The prisoners, wishing to remain under the title of captured soldiers, refused to be considered criminals and serve sentences under British law, and therefore chose to show the distinction between themselves and the common criminals who were incarcerated by wearing their bed sheets rather than the prison uniforms, and continued to do so despite being moved to solitary confinement for their refusal to cooperate (Howard, 2006:70). This first protest, known as the “Blanket Protest” which ventually escalated into the “Dirty Protest” and then two hunger strikes, reflects the fundamental political beliefs of the Irish prisoners. The social movement shown in the actions of the strikers, and the protests they eventually inspired, is the pervasive nationalist ideology seen in Ireland as well as Quebec. As described by John Wilson, the tensions in Northern Ireland were also heightened by religious differences, which widened the gap between the ideologies of the British and the unionist Irish, and the republicans who sought a unification of the whole island of Ireland. Wilson, 2007:397). The disadvantaged position of Catholics fuelled existing opposition to the partition of Ireland on ideological and political grounds. Consequently the newly named police force…was charged with policing a divided society within a contested state, the political legitimacy of which was challenged by a sizable minority of the population (ibid). This is a circumstance unique to Ireland’s struggle when compared to that of Quebec.
The protests and separatist ideologies of Quebec were never greatly influenced, founded upon, or even noticeably affected by the idea of religion, whether or not any difference in religions or religious practices existed in Quebec when compared to Canada as a whole. The hunger strikes of the republican prisoners signified a culmination of the protest, and a show of the determination of Irish nationalists.
By starving themselves to near or actual death the small protest within the prisons became a wider known issue that prompted protests from all over the globe demanding action on the part of the Thatcher government (Howard, 2006:69), but also displayed another important factor driving the protest; alienation from political power. Resulting to self-starvation as an act of political protest and indeed being recruited by the IRA in first place both indicate a lack of accessibility, influence or faith the current state of politics of being able to cope with the tensions in existence.
This sentiment was seen and publicized greatly in the Quebec protests, but is also quite apparent in Irish hunger strikes. A critical difference exists of course in that the Irish were acting in a situation comparable to a social movement working from the “outside towards the inside”, as opposed to the people of Quebec who could approach their own government as a legitimate means of developing sovereignty efficiently. The earlier violent separatist protests by the FLQ in Quebec echo the notion of political alienation or dissatisfaction as eople turn to bombings, kidnapping public officials and other violent protest to have their message heard. This element of the social movement repertoire, although frequently available, is rarely used because of the deterrent effect created by the police, and the idea of creating more potential alienation as the organization becomes somewhat of a pariah for not following through diplomatically first. The fashion in which the protesters were dealt with and how the protesters responded to their own being dealt with reflected the conflict between the national identities and ideologies of both the U. K. and Ireland, each side unforgiving and acting with a hardened determination for victory and the advancement of their agendas. The evolution of nationalism in Quebec and the resulting popularity of the separatist movement which became visible throughout the 1970s, 80s and 90s, and culminated in the 1995 referendum, was conceived in much the same way as the movement in Ireland (rooted in nationalism and alienation from the political system or society in general), while retaining some significant differences.

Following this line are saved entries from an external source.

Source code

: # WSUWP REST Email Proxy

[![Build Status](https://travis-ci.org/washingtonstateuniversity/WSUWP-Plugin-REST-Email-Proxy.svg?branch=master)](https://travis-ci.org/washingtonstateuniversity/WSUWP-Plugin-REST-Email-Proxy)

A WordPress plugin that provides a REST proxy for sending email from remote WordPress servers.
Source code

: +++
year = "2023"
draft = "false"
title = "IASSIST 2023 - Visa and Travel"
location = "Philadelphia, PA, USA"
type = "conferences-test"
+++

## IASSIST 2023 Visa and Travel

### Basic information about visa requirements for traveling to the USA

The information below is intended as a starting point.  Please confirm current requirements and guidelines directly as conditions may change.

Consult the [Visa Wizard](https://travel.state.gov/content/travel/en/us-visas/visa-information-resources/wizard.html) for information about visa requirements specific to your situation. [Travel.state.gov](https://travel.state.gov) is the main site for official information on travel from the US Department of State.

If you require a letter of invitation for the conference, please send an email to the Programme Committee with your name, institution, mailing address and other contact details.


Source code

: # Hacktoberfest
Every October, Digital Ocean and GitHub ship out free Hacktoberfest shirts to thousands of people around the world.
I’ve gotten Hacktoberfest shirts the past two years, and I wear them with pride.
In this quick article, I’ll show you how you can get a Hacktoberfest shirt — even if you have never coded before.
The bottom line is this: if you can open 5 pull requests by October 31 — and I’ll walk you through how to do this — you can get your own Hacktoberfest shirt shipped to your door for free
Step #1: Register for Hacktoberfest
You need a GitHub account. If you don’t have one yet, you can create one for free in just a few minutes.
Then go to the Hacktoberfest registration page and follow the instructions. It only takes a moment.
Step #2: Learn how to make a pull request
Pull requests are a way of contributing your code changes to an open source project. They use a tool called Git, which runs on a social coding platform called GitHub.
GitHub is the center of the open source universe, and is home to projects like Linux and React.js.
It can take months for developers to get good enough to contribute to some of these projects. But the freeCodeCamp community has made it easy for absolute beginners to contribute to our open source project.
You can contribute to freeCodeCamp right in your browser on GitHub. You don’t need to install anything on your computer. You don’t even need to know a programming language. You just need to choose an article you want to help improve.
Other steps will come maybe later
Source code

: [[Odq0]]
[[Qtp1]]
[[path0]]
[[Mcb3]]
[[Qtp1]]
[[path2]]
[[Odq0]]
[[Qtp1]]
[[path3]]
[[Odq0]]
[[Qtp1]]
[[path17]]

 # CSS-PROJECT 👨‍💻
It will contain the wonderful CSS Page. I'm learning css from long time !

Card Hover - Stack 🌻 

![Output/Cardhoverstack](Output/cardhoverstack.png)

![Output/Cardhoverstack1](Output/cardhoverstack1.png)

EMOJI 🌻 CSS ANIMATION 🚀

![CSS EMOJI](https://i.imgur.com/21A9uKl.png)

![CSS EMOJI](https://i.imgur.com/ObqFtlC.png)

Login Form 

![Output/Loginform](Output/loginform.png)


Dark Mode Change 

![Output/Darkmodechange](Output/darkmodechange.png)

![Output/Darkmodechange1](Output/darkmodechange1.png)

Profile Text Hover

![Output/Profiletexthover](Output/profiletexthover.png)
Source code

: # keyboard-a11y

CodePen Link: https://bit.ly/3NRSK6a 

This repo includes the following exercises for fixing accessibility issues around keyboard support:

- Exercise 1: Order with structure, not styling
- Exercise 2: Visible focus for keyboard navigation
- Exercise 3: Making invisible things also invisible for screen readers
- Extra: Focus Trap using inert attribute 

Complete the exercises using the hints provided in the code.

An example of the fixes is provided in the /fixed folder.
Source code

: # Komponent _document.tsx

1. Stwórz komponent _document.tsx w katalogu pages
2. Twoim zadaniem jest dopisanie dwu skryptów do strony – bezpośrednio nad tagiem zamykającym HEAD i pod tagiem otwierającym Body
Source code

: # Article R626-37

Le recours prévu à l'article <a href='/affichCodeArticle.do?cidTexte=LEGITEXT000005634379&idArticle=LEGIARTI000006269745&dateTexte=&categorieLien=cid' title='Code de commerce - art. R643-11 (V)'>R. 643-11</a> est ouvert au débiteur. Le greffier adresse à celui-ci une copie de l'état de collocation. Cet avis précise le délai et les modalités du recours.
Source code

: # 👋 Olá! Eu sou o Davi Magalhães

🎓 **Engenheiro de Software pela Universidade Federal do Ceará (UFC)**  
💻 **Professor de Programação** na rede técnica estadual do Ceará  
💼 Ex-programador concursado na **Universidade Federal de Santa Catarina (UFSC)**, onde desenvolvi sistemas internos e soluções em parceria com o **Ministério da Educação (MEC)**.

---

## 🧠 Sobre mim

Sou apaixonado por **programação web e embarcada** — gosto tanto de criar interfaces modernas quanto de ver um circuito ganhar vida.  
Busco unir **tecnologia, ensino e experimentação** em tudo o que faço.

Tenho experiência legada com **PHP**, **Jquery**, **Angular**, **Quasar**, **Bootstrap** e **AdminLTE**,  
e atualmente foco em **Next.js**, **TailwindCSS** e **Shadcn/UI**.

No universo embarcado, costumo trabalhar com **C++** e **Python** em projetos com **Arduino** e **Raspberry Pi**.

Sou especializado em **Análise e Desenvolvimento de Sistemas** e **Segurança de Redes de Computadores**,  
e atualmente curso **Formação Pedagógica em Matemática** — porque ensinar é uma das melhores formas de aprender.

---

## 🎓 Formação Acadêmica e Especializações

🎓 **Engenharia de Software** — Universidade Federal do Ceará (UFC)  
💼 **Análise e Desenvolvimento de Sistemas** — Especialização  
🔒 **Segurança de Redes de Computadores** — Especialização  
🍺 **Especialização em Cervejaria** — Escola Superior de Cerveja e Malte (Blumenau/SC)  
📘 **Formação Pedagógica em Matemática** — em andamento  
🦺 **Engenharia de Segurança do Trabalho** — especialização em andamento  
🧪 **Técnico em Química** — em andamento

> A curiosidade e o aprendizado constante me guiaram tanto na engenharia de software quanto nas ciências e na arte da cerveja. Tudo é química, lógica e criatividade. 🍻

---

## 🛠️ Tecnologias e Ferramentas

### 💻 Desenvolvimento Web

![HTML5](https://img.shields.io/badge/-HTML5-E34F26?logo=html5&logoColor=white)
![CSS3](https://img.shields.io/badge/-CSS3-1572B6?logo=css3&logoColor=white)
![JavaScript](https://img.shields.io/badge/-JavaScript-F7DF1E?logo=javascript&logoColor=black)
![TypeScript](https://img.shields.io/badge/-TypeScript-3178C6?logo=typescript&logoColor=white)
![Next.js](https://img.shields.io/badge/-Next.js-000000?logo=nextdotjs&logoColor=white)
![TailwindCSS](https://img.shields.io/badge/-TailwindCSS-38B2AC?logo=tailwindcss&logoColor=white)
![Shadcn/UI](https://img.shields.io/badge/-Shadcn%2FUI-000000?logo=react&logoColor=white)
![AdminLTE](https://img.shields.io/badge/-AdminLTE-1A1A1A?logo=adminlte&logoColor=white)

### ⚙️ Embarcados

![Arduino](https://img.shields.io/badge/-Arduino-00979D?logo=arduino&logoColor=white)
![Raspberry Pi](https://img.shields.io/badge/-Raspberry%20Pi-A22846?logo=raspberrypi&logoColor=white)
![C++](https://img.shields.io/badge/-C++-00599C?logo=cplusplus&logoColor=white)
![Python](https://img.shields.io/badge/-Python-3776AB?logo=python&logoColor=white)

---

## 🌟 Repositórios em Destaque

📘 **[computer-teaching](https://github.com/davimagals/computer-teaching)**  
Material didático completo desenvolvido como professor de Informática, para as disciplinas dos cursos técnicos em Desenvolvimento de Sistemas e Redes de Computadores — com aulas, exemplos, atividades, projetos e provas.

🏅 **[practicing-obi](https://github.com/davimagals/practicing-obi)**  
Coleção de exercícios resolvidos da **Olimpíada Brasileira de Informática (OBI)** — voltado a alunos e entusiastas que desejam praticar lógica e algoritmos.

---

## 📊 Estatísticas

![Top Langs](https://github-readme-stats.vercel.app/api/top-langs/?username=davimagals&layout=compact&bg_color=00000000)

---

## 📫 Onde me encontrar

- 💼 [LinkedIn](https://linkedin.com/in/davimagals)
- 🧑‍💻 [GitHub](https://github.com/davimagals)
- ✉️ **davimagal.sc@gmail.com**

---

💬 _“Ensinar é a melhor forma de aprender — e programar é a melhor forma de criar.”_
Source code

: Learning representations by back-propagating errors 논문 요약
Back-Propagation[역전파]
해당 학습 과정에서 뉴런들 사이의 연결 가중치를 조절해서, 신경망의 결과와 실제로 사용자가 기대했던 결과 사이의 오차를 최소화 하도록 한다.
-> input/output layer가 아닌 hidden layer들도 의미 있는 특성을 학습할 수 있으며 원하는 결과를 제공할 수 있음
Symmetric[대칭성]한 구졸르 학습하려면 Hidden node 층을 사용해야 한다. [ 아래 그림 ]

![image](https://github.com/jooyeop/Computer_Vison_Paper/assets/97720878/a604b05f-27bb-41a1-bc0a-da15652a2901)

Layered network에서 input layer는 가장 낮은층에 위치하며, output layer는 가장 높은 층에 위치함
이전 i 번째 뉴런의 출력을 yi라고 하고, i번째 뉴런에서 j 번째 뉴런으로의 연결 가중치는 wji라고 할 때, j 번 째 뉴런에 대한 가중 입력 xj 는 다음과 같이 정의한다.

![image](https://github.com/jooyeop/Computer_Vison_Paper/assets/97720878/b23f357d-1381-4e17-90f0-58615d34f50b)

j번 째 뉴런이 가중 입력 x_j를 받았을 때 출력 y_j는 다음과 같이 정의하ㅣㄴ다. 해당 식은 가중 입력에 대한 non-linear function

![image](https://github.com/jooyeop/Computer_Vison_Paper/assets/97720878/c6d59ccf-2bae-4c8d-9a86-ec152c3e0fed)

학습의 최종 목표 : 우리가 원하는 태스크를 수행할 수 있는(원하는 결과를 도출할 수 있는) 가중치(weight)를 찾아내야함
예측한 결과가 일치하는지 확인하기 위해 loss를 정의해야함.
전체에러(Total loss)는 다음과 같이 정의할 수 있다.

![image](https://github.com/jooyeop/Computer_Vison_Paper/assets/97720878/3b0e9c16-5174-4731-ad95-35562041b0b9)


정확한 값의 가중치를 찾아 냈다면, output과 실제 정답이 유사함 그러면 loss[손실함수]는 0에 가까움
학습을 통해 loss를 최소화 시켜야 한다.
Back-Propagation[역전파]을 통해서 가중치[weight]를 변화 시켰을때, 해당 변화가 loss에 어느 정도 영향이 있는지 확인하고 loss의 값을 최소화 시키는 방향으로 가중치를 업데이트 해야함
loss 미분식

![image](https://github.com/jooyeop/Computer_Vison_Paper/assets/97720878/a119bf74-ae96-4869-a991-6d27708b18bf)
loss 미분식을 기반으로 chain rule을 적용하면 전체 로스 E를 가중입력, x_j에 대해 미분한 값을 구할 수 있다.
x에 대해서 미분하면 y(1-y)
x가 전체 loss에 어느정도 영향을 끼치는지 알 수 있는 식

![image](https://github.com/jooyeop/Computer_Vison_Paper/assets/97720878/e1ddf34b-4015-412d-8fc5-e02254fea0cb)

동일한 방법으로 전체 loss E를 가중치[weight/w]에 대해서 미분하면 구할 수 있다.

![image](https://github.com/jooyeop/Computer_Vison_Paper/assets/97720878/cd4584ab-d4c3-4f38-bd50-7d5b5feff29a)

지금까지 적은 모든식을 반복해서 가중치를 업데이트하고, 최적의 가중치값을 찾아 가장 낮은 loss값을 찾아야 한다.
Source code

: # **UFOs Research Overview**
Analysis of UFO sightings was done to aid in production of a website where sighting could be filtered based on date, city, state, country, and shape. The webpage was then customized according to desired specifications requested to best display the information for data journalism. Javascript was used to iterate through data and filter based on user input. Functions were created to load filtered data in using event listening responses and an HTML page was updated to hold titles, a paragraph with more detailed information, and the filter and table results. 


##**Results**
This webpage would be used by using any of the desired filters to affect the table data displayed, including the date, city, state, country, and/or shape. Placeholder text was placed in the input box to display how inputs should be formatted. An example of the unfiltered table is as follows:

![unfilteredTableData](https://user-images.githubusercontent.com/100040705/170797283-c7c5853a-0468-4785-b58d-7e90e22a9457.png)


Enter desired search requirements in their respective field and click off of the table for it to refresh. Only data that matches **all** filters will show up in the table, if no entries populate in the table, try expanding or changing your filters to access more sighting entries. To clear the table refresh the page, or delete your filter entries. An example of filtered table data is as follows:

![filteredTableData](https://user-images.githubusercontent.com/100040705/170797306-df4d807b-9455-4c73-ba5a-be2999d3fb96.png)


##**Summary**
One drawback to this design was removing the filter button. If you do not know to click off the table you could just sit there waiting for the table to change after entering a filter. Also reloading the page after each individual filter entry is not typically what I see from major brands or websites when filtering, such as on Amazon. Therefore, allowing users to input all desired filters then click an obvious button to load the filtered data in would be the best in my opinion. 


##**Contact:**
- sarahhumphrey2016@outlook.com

Fundamentally, the two social movements differ crucially; Quebec had never in its history been a sovereign nation, and being a province in an existing federal state, was forced to see its resources put almost exclusively into democratic efforts, with the exception of the October Crisis in 1970, which occurred 25 years before the final referendum. It is worth noting that the circumstances under which the Irish and Quebecois fought for total sovereignty were not the same as the usual and perhaps stereotypical anti-colonial war.
Both nations struggled under the idea that they did not need to be “civilised” as did perhaps the colonies of old, but instead that they needed to be assimilated or normalized to their situation, rather than pushing themselves farther and farther away from stability (McVeigh, 2009:5). This concept, seen on the side of the Canadian federalists and Irish unionists, is key to their arguments. It’s a popular understanding that the FLQ were nothing but terrorists, and separatists simply stuck in a time no longer relevant to the situation in which Canada found herself.
This is where the idea of political alienation is rooted; the idea that the larger entity does not even see the other argument as viable or workable and therefore forces the repressed into other forms of social action. The hunger strikes saw no violence on the part of the protesters, despite the fact that no democratic option was available to the prisoners to protect their rights as prisoners of war. Quebec nationalism, although once a very potent force in Quebec, is now much weaker and less common in French-Canadian society, whereas Irish nationalism has long been shown to endure and retain popularity across the country.
Quebec nationalism is also distinct in that it is geographically centered within a country of vast territory, although the cause of this is evident in that the Quebecois “nation” resides almost exclusively in Quebec and has not spread widely throughout Canada or elsewhere. The consequence of this however, remains important. The movement in Quebec, much like that of Ireland is based in an importance of the location of the people involved in the movement.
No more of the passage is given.